Infatti nelle vicinanze di Campo Santa Maria Formosa, la ‘Calle del Remedio’ prendeva il nome dalla vicina Malvasia, molto frequentata dai giovani patrizi veneziani, che sceglievano questo locale per il rito di passaggio alla vita politica e sociale attiva.

I gestori delle Malvasie non potevano vendere vini nostrani, far da mangiare, mettere le carte da gioco a disposizione degli avventori.

Appartenevano ad un'arte separata da quella dei venditori d'altri vini, e si ritrovavano nella chiesa di S. Nicolò dei Frari (S. Nicolò della Lattuga) presso l'altare della Natività di San Giovanni Battista.

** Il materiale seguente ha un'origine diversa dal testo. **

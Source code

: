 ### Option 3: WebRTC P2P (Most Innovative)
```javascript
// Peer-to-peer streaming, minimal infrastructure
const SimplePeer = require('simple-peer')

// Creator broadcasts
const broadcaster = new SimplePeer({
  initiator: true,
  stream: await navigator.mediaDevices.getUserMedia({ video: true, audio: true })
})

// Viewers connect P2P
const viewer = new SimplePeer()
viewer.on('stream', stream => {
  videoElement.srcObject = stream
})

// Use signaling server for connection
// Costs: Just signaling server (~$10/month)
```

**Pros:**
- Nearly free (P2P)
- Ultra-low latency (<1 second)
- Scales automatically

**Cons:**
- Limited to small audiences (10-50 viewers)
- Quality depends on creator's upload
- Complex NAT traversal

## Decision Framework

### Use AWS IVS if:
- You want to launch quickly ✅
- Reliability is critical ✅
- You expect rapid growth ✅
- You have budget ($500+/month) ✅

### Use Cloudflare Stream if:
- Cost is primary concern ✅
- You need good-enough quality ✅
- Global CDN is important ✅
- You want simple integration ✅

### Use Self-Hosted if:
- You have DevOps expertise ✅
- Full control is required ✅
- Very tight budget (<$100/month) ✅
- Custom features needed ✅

  • La Furatola era un tipo di locale molto più umile. Botteghe piccolissime in cui si vendevano pesce fritto ed altri ‘cicchetti’ ad uso della poveraglia.

Sull’origine del nome sono state avanzate varie ipotesi: da foro, per le ridotte dimensioni; oppure dal barbarico furabola (equivalente di tenebre), per la scarsa illuminazione e le mura annerite dal fumo; oppure dal latino furari (rubare) per la facilità con cui se ne poteva uscire depredati.

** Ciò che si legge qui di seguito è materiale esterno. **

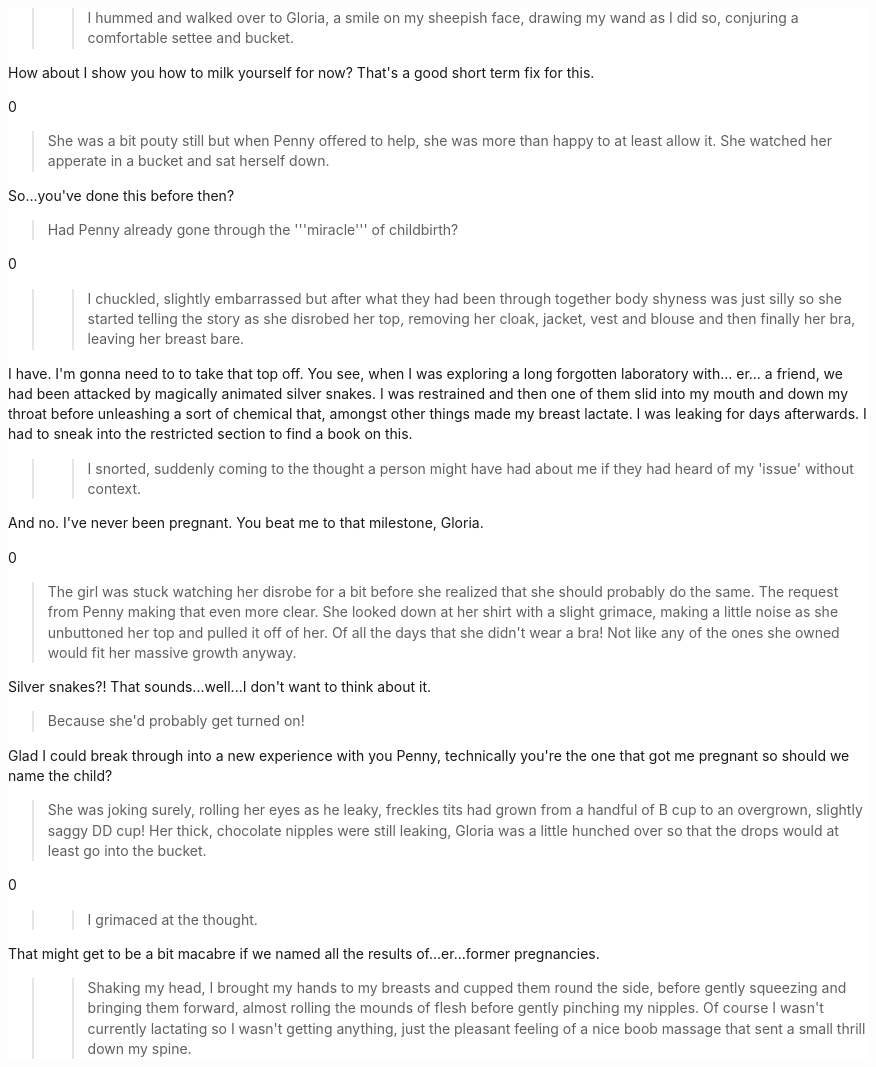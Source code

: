 >>I hummed and walked over to Gloria, a smile on my sheepish face, drawing my wand as I did so, conjuring a comfortable settee and bucket.

How about I show you how to milk yourself for now? That's a good short term fix for this.

0

>She was a bit pouty still but when Penny offered to help, she was more than happy to at least allow it. She watched her apperate in a bucket and sat herself down.

So...you've done this before then?

>Had Penny already gone through the '''miracle''' of childbirth?

0

>>I chuckled, slightly embarrassed but after what they had been through together body shyness was just silly so she started telling the story as she disrobed her top, removing her cloak, jacket, vest and blouse and then finally her bra, leaving her breast bare.

I have. I'm gonna need to to take that top off. You see, when I was exploring a long forgotten laboratory with... er... a friend, we had been attacked by magically animated silver snakes. I was restrained and then one of them slid into my mouth and down my throat before unleashing a sort of chemical that, amongst other things made my breast lactate. I was leaking for days afterwards. I had to sneak into the restricted section to find a book on this.

>>I snorted, suddenly coming to the thought a person might have had about me if they had heard of my 'issue' without context.

And no. I've never been pregnant. You beat me to that milestone, Gloria.

0

>The girl was stuck watching her disrobe for a bit before she realized that she should probably do the same. The request from Penny making that even more clear. She looked down at her shirt with a slight grimace, making a little noise as she unbuttoned her top and pulled it off of her. Of all the days that she didn't wear a bra! Not like any of the ones she owned would fit her massive growth anyway.

Silver snakes?! That sounds...well...I don't want to think about it.

>Because she'd probably get turned on!

Glad I could break through into a new experience with you Penny, technically you're the one that got me pregnant so should we name the child?

>She was joking surely, rolling her eyes as he leaky, freckles tits had grown from a handful of B cup to an overgrown, slightly saggy DD cup! Her thick, chocolate nipples were still leaking, Gloria was a little hunched over so that the drops would at least go into the bucket.

0

>>I grimaced at the thought.

That might get to be a bit macabre if we named all the results of...er...former pregnancies.

>>Shaking my head, I brought my hands to my breasts and cupped them round the side, before gently squeezing and bringing them forward, almost rolling the mounds of flesh before gently pinching my nipples. Of course I wasn't currently lactating so I wasn't getting anything, just the pleasant feeling of a nice boob massage that sent a small thrill down my spine.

Il vino, pessimo, era venduto solo sottobanco perché nelle furatole non era ufficialmente consentito.

  • Il Magazen era la bottega dove si vendeva vino al minuto, e dove si portavano oggetti da impegnare, ricavandone parte in denaro e parte in vino di bassa qualità (vin da pegni).

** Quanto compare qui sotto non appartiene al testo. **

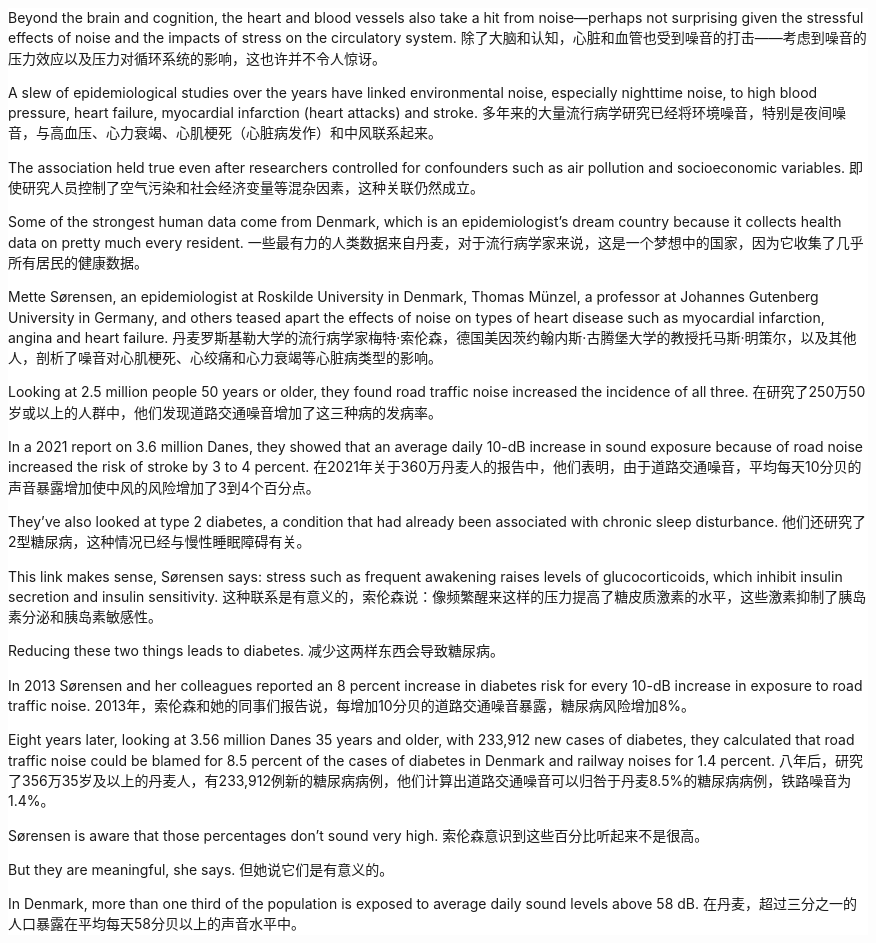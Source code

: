 Beyond the brain and cognition, the heart and blood vessels also take a hit from noise—perhaps not surprising given the stressful effects of noise and the impacts of stress on the circulatory system.
除了大脑和认知，心脏和血管也受到噪音的打击——考虑到噪音的压力效应以及压力对循环系统的影响，这也许并不令人惊讶。

A slew of epidemiological studies over the years have linked environmental noise, especially nighttime noise, to high blood pressure, heart failure, myocardial infarction (heart attacks) and stroke.
多年来的大量流行病学研究已经将环境噪音，特别是夜间噪音，与高血压、心力衰竭、心肌梗死（心脏病发作）和中风联系起来。

The association held true even after researchers controlled for confounders such as air pollution and socioeconomic variables.
即使研究人员控制了空气污染和社会经济变量等混杂因素，这种关联仍然成立。

Some of the strongest human data come from Denmark, which is an epidemiologist’s dream country because it collects health data on pretty much every resident.
一些最有力的人类数据来自丹麦，对于流行病学家来说，这是一个梦想中的国家，因为它收集了几乎所有居民的健康数据。

Mette Sørensen, an epidemiologist at Ros­kilde University in Denmark, Thomas Münzel, a professor at Johannes Gutenberg University in Germany, and others teased apart the effects of noise on types of heart disease such as myocardial in­­farc­tion, angina and heart failure.
丹麦罗斯基勒大学的流行病学家梅特·索伦森，德国美因茨约翰内斯·古腾堡大学的教授托马斯·明策尔，以及其他人，剖析了噪音对心肌梗死、心绞痛和心力衰竭等心脏病类型的影响。

Looking at 2.5 million people 50 years or older, they found road traffic noise increased the incidence of all three.
在研究了250万50岁或以上的人群中，他们发现道路交通噪音增加了这三种病的发病率。

In a 2021 report on 3.6 million Danes, they showed that an average daily 10-dB increase in sound exposure because of road noise increased the risk of stroke by 3 to 4 percent.
在2021年关于360万丹麦人的报告中，他们表明，由于道路交通噪音，平均每天10分贝的声音暴露增加使中风的风险增加了3到4个百分点。

They’ve also looked at type 2 diabetes, a condition that had already been associated with chronic sleep disturbance.
他们还研究了2型糖尿病，这种情况已经与慢性睡眠障碍有关。

This link makes sense, Sørensen says: stress such as frequent awakening raises levels of glucocorticoids, which inhibit insulin secretion and insulin sensitivity.
这种联系是有意义的，索伦森说：像频繁醒来这样的压力提高了糖皮质激素的水平，这些激素抑制了胰岛素分泌和胰岛素敏感性。

Reducing these two things leads to diabetes.
减少这两样东西会导致糖尿病。

In 2013 Sørensen and her colleagues re­­port­ed an 8 percent increase in diabetes risk for every 10-dB increase in exposure to road traffic noise.
2013年，索伦森和她的同事们报告说，每增加10分贝的道路交通噪音暴露，糖尿病风险增加8%。

Eight years later, looking at 3.56 million Danes 35 years and older, with 233,912 new cases of diabetes, they calculated that road traffic noise could be blamed for 8.5 percent of the cases of diabetes in Denmark and railway noises for 1.4 percent.
八年后，研究了356万35岁及以上的丹麦人，有233,912例新的糖尿病病例，他们计算出道路交通噪音可以归咎于丹麦8.5%的糖尿病病例，铁路噪音为1.4%。

Sørensen is aware that those percentages don’t sound very high.
索伦森意识到这些百分比听起来不是很高。

But they are meaningful, she says.
但她说它们是有意义的。

In Denmark, more than one third of the population is exposed to average daily sound levels above 58 dB.
在丹麦，超过三分之一的人口暴露在平均每天58分贝以上的声音水平中。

I Magazèni, ottennero sin dal 1355 tramite Decreto del Consiglio dei Dieci, la fondazione in Scuola dei venditori di vini.

Questi locali, si dividevano in Bastioni Samarchi o Samarcheti.
Nei Bastioni non si serviva cibo e perciò generalmente erano situati nelle vicinanze di un luganegher.
I Samarchi o Samarcheti erano così chiamati perché contrassegnati dallo stemma della Repubblica. 

Si trattava di spacci subalterni dipendenti dal più vicino bastion, vere e proprie succursali sottostanti alle stesse disposizioni.

I mercanti di vino si erano costituiti in confraternita nel 1505 ad essi si erano uniti nel 1609 i venditori, i portatori e i travasadori.

Due piccoli bassorilievi, nei pressi di Rialto, raffigurano San Adriano e Gerolamo, protettori della scuola, che aveva un altare nella vicina chiesa di San Silvestro.

Dall’Ottocento il tipo di locale che si è imposto come dominante è il bàcaro, il cui nome sembra derivare da un vino delle Puglie. Secondo una voce popolare, fu battezzato così da un gondoliere che, assaggiando il vino disse “Bon! Bon! Questo xe proprio un vin... de bàcaro!”, forse a significare un vino adatto a una ‘bacara’ che in veneziano vuol dire “allegra e rumorosa brigata”.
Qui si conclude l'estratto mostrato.